The Truth About the Harry Quebert Affair by Joel Dicker
Reviewed by Molly
Move over Millennium Trilogy, Joel Dicker’s The Truth About the Harry Quebert Affair is about to hit the US after becoming a massive bestseller in France, Italy and Germany. While I get excited about any book that manages to cross the ocean and make it into English, this one is particularly fascinating.
The author, originally from Geneva, spent his summers in Maine growing up. The book is set in New Hampshire, but the author is clearly returning to the New England of his youth. Even though the book was originally written in French, you can hear the American speech patterns that were embedded in the original French and then retranslated back into English. Dicker focuses on creating as plainspoken a novel as possible, trying to replicate the diction of his New England childhood while veering away from the complex sentence structures of his native French. This lends the story a curious literary blankness to its prose. Slang is not sprinkled willy-nilly into the tale, instead each phrase has a weight of deliberate decision to it.
You can read this book as a revealing exploration of French opinions on American culture, politics, and religion. Joel Dicker follows in the tradition of William Faulkner and Philip Roth, and much of the novel reads as a Southern Gothic transplanted onto a northern vacation town. The story starts with Marcus Goldman, a young author who has written one bestseller and can’t seem to write anything else.

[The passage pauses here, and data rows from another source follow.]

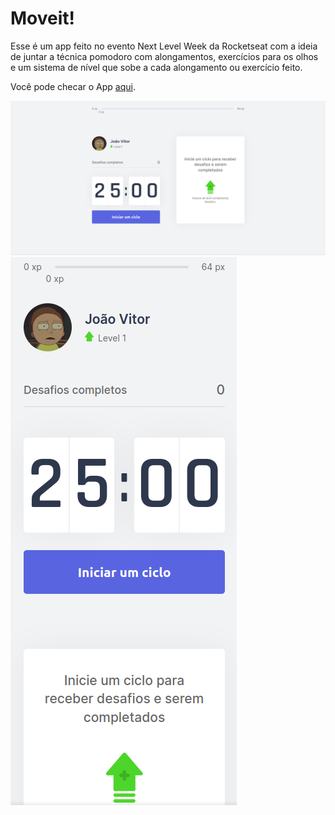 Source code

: # Moveit!
Esse é um app feito no evento Next Level Week da Rocketseat com a ideia de juntar a técnica pomodoro com alongamentos, exercícios para os olhos e um sistema de nível 
que sobe a cada alongamento ou exercício feito.

Você pode checar o App <a href="https://moveit-joaovitoroli.vercel.app/">aqui</A>.

<img src="https://github.com/JoaoVitorOli/NLW-04-move.it/blob/master/desktopMoveit.png"/>

<img src="https://github.com/JoaoVitorOli/NLW-04-move.it/blob/master/mobileMoveit.png"/>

He turns to his mentor, author Harry Quebert, and goes to visit him in Quebert’s sleepy refuge.
Marcus finds more than a mentor when he arrives. Old secrets come to the fore as the body of a girl gone missing thirty years before is found buried beneath Quebert’s hydrangeas. Literally everyone in the town becomes either a suspect or is revealed as an accomplice as the murder investigation brings out the revelation that Quebert and Nola had been chastely seeing each other previous to her disappearance.

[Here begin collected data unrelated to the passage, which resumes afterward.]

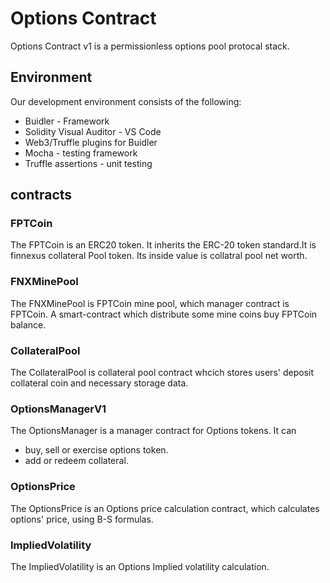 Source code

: 
# Options Contract

Options Contract v1 is a permissionless options pool protocal stack.

## Environment

Our development environment consists of the following:

-   Buidler - Framework
-   Solidity Visual Auditor - VS Code
-   Web3/Truffle plugins for Buidler
-   Mocha - testing framework
-   Truffle assertions - unit testing

## contracts

### FPTCoin

The FPTCoin is an ERC20 token. It inherits the ERC-20 token standard.It is finnexus collateral Pool token. Its inside value is collatral pool net worth.

### FNXMinePool

The FNXMinePool is FPTCoin mine pool, which manager contract is FPTCoin.
A smart-contract which distribute some mine coins buy FPTCoin balance.

### CollateralPool

The CollateralPool is collateral pool contract whcich stores users' deposit collateral coin and necessary storage data.

### OptionsManagerV1

The OptionsManager is a manager contract for Options tokens. It can 
-  buy, sell or exercise options token.
-  add or redeem collateral.

### OptionsPrice

The OptionsPrice is an Options price calculation contract, which calculates options' price, using B-S formulas.

### ImpliedVolatility

The ImpliedVolatility is an Options Implied volatility calculation.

The central persona of the story is not Quebert or Goldman, but Nola. I say persona rather than character because she is not so much a character as an object of fascination, by the press, the town, and finally, Marcus Goldman, who cures his block by joining the media circus to write about Quebert and Kellergan in hopes of clearing Quebert’s name. The enigmatic character of Nola is deliberately blank. Her purpose for most of the characters is that of muse, and her youth helps to justify her essentially unfinished character. She is complicit in her lack of agency. Rather than struggling to define herself, Nola instead helps others with their own work. Her entrance into adult life inspires Quebert’s book, and her startling exit inspires Goldman’s, yet she herself is defined only by the reactions of others– the perfect muse.
Nola the character is traumatized by a complex home life, exploited by a series of men who claim to love her, and finally, betrayed by the entire town’s failure to protect her. And yet she does hold on to some agency. Her voice is slow to be revealed, but she eventually shows herself to be as complex and problematic a character as any other in the book.
Dicker’s novel comes in at a whopping 640 pages, but don’t worry about the length – he keeps his plot moving at a steady pace and ramps up slowly over the last three hundred pages to one of the most satisfying conclusions I have ever found in a mystery novel.